Exercise brief =
Filter the listing below down to the lines holding the word "both", and copy those lines.

Extracted records =
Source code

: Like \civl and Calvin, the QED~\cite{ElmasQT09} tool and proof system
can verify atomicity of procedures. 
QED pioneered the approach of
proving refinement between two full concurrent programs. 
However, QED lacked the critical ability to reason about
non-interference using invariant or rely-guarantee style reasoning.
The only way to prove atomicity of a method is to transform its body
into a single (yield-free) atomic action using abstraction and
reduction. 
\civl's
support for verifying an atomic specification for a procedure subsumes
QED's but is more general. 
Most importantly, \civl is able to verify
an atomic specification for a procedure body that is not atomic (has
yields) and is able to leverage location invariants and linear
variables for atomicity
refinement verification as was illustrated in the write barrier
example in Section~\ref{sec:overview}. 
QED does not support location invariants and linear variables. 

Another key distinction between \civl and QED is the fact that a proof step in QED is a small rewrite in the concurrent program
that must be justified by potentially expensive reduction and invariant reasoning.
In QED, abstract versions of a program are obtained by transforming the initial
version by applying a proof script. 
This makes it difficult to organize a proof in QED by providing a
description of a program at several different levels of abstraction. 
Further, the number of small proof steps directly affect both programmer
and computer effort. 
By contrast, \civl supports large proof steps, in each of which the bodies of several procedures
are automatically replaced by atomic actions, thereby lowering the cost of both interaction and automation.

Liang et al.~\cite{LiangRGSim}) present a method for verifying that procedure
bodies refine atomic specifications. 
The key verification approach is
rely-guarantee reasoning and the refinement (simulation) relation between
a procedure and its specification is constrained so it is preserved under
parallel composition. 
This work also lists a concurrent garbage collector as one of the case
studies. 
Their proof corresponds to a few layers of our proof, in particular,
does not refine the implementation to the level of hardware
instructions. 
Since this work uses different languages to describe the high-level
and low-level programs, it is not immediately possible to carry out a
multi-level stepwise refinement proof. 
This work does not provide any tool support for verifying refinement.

Response to the task =
Further, the number of small proof steps directly affect both programmer
are automatically replaced by atomic actions, thereby lowering the cost of both interaction and automation.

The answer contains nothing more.